Records drawn from a dataset:

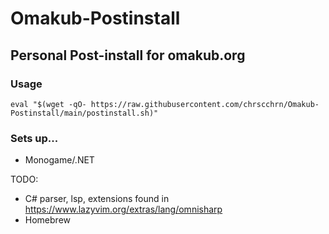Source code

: # Omakub-Postinstall

## Personal Post-install for omakub.org

### Usage
`eval "$(wget -qO- https://raw.githubusercontent.com/chrscchrn/Omakub-Postinstall/main/postinstall.sh)"`

### Sets up...
- Monogame/.NET


TODO:
- C# parser, lsp, extensions found in https://www.lazyvim.org/extras/lang/omnisharp
- Homebrew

WHAT THE TASK ASKS:
In the copy, include every record exactly and no pictures.

EXERCISE ANSWER:
Source code

: # Omakub-Postinstall

## Personal Post-install for omakub.org

### Usage
`eval "$(wget -qO- https://raw.githubusercontent.com/chrscchrn/Omakub-Postinstall/main/postinstall.sh)"`

### Sets up...
- Monogame/.NET


TODO:
- C# parser, lsp, extensions found in https://www.lazyvim.org/extras/lang/omnisharp
- Homebrew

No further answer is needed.